Prospective·Société·Technétronique

Retour au réalisme.

A de nombreuses reprises, l’homme se prend à jouer les démiurges, et ses rêves s’apparentent alors à des délires… dangereux. Lire les événements avec une grille GBS, tel est mon propos d’aujourd’hui : GBS, mais quel est ce nouveau concept ? Le Gros Bon Sens, celui qui vous fait dire : « ça ne marchera jamais ! », non par esprit d’inertie et de conservatisme, mais simplement comme disent les économistes, parce que le « ticket d’entrée » est trop élevé. Lors d’une conférence à Nicéphore Cité, sur le Véhicule du Futur, le délire ambiant m’avait frappé…

Véhicule_futur

Et voici qu’aujourd’hui, je lis :

La voiture totalement autonome est-elle définitivement enterrée  ?

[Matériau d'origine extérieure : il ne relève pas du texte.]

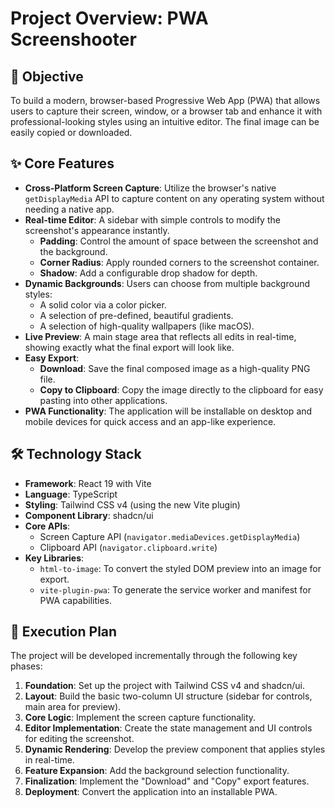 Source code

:# Project Overview: PWA Screenshooter

## 🎯 Objective

To build a modern, browser-based Progressive Web App (PWA) that allows users to capture their screen, window, or a browser tab and enhance it with professional-looking styles using an intuitive editor. The final image can be easily copied or downloaded.

## ✨ Core Features

- **Cross-Platform Screen Capture**: Utilize the browser's native `getDisplayMedia` API to capture content on any operating system without needing a native app.
- **Real-time Editor**: A sidebar with simple controls to modify the screenshot's appearance instantly.
  - **Padding**: Control the amount of space between the screenshot and the background.
  - **Corner Radius**: Apply rounded corners to the screenshot container.
  - **Shadow**: Add a configurable drop shadow for depth.
- **Dynamic Backgrounds**: Users can choose from multiple background styles:
  - A solid color via a color picker.
  - A selection of pre-defined, beautiful gradients.
  - A selection of high-quality wallpapers (like macOS).
- **Live Preview**: A main stage area that reflects all edits in real-time, showing exactly what the final export will look like.
- **Easy Export**:
  - **Download**: Save the final composed image as a high-quality PNG file.
  - **Copy to Clipboard**: Copy the image directly to the clipboard for easy pasting into other applications.
- **PWA Functionality**: The application will be installable on desktop and mobile devices for quick access and an app-like experience.

## 🛠️ Technology Stack

- **Framework**: React 19 with Vite
- **Language**: TypeScript
- **Styling**: Tailwind CSS v4 (using the new Vite plugin)
- **Component Library**: shadcn/ui
- **Core APIs**:
  - Screen Capture API (`navigator.mediaDevices.getDisplayMedia`)
  - Clipboard API (`navigator.clipboard.write`)
- **Key Libraries**:
  - `html-to-image`: To convert the styled DOM preview into an image for export.
  - `vite-plugin-pwa`: To generate the service worker and manifest for PWA capabilities.

## 🚀 Execution Plan

The project will be developed incrementally through the following key phases:

1.  **Foundation**: Set up the project with Tailwind CSS v4 and shadcn/ui.
2.  **Layout**: Build the basic two-column UI structure (sidebar for controls, main area for preview).
3.  **Core Logic**: Implement the screen capture functionality.
4.  **Editor Implementation**: Create the state management and UI controls for editing the screenshot.
5.  **Dynamic Rendering**: Develop the preview component that applies styles in real-time.
6.  **Feature Expansion**: Add the background selection functionality.
7.  **Finalization**: Implement the "Download" and "Copy" export features.
8.  **Deployment**: Convert the application into an installable PWA.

Ces cinq dernières années, les constructeurs ont fait rêver avec leur projet d’automobile sans chauffeur. Une promesse qu’ils ont tous abandonnée au profit de la conduite en partie automatisée et du véhicule ultra-connecté.

«Nous commercialiserons une voiture 100 % autonome dès 2020 », chantaient-ils tous en chœur ! À croire que le monde entier n’avait plus que ce mot à la bouche : les constructeurs, les Gafa, Uber, les équipementiers, les gouvernements… Les années ont passé, la réalité a fini par s’imposer. La définition d’une échelle d’autonomie a été le prélude à un brutal retour sur terre. Ainsi, l’autonomie promise en 2020 ne serait plus que de niveau 3…

Et cette échéance ne valait que pour l’aspect technique, la commercialisation serait pour plus tard. Puis, plus récemment encore, les constructeurs ont fini par abandonner l’idée d’une autonomie de niveau 5 (la voiture sans volant), et le niveau 4 est tout ce qu’il y a de plus hypothétique. Pour les constructeurs, le niveau 3 permet une conduite totalement autonome dans certaines conditions (notamment sur autoroute), mais le conducteur doit être capable de reprendre le volant à tout moment.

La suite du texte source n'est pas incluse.